Go through the entries below, count every line with the string "workflow", and answer with only that number.

● ● ●

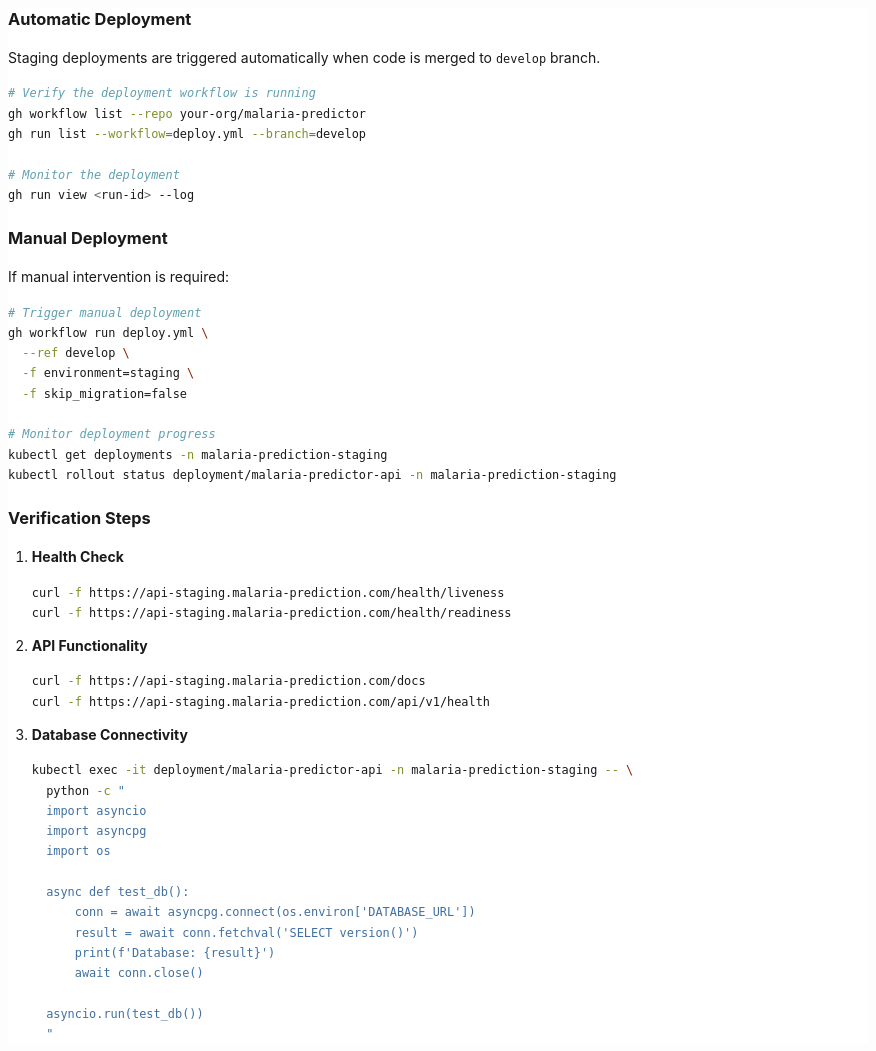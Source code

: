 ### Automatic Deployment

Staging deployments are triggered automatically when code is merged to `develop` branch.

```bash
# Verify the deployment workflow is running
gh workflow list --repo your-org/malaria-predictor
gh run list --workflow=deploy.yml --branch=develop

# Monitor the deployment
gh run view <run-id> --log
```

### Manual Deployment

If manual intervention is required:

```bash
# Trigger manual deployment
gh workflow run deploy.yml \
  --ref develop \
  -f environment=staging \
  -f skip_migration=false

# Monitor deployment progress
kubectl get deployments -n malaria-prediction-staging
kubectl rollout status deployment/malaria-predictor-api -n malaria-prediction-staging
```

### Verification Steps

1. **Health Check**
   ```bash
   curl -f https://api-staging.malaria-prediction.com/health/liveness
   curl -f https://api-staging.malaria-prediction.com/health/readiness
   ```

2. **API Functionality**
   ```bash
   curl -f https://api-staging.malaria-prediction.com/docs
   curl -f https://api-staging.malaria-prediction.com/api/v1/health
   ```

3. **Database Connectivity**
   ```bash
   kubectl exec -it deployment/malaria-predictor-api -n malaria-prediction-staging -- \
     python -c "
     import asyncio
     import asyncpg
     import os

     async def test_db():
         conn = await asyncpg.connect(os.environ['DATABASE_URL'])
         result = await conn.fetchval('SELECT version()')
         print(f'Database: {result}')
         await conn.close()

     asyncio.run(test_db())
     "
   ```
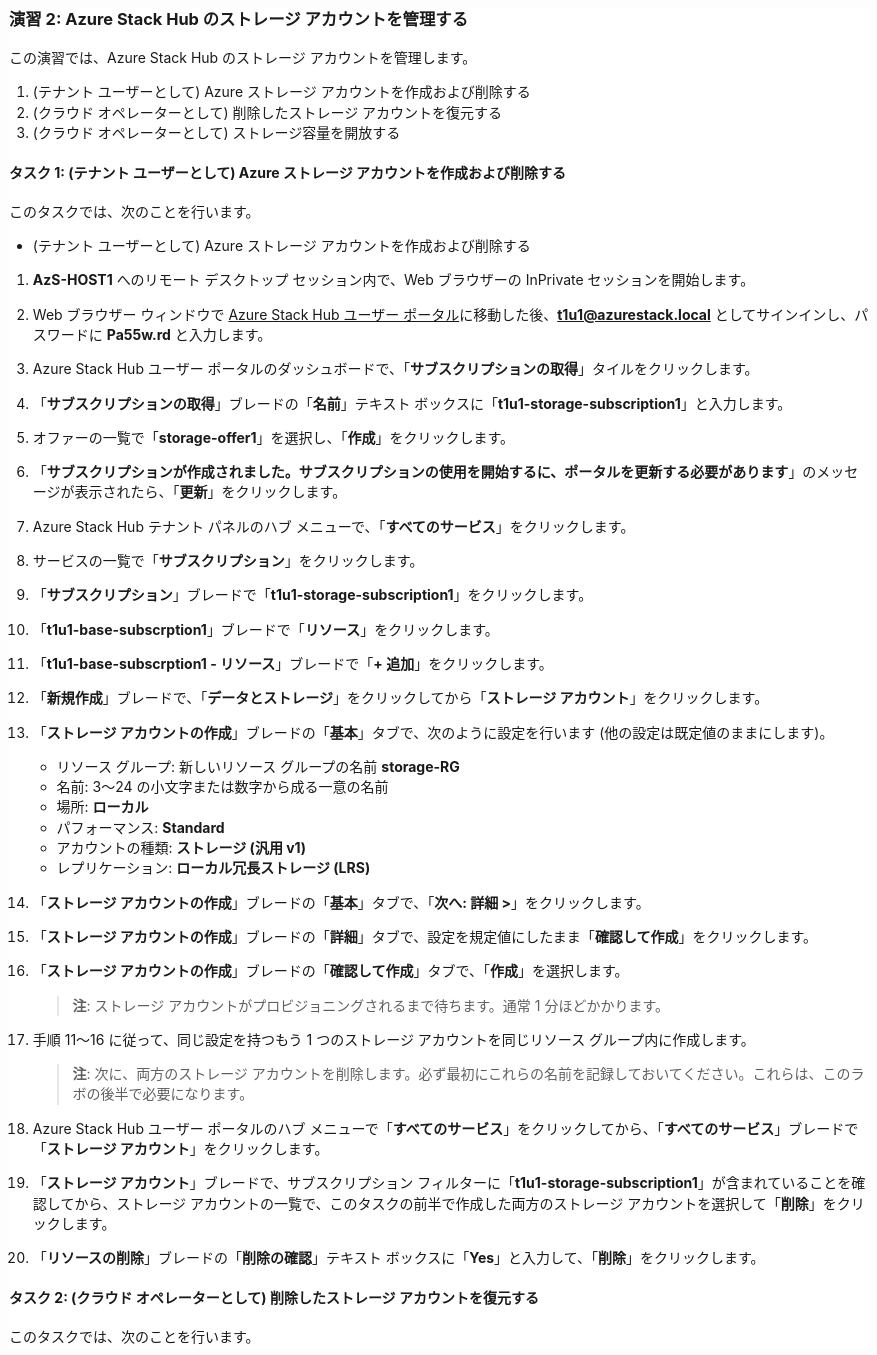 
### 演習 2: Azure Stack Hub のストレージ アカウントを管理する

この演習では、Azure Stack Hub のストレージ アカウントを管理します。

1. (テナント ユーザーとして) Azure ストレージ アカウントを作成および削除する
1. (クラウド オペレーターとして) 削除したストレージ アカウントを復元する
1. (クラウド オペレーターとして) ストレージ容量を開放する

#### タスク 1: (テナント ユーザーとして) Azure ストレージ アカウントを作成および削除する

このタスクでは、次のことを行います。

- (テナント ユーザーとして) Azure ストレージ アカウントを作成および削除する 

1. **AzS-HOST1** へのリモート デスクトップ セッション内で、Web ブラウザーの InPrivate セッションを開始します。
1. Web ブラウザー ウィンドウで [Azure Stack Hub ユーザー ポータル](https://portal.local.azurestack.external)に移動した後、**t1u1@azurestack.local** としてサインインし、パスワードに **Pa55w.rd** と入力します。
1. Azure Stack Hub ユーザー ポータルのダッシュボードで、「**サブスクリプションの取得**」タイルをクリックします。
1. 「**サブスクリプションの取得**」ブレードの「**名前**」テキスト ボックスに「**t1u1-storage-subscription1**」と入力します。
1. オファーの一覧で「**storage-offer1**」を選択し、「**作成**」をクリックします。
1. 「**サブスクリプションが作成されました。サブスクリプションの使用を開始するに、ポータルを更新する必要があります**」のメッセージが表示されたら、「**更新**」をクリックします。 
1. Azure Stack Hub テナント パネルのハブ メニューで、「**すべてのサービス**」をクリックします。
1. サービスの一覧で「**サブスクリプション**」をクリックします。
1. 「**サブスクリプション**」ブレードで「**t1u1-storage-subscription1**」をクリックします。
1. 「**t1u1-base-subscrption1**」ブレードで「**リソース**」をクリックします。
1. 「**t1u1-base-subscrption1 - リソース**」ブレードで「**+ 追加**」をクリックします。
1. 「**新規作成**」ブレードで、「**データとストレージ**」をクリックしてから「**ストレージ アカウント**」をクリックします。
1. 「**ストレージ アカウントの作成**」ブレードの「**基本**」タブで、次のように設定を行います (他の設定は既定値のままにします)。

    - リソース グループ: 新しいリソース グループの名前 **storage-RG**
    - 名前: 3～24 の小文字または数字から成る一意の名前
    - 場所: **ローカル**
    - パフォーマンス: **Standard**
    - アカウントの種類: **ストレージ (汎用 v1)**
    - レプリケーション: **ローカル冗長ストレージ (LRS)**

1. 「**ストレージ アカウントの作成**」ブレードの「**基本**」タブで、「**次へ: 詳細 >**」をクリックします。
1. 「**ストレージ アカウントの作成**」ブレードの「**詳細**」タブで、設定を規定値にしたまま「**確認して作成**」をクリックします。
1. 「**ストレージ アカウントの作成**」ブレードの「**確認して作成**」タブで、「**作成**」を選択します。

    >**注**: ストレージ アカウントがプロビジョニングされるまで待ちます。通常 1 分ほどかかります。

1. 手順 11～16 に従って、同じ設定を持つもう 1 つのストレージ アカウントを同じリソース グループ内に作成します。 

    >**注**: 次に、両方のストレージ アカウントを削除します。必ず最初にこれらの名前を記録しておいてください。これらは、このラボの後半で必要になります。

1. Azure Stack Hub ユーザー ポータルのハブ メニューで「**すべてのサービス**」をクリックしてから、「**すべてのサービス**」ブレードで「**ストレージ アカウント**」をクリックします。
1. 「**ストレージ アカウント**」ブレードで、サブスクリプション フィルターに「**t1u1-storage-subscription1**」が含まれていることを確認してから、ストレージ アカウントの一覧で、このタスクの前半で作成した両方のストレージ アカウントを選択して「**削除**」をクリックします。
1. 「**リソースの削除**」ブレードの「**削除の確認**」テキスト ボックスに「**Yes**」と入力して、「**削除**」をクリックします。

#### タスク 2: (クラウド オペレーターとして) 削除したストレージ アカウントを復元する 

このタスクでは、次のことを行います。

● ● ●

* [Answer space]: 4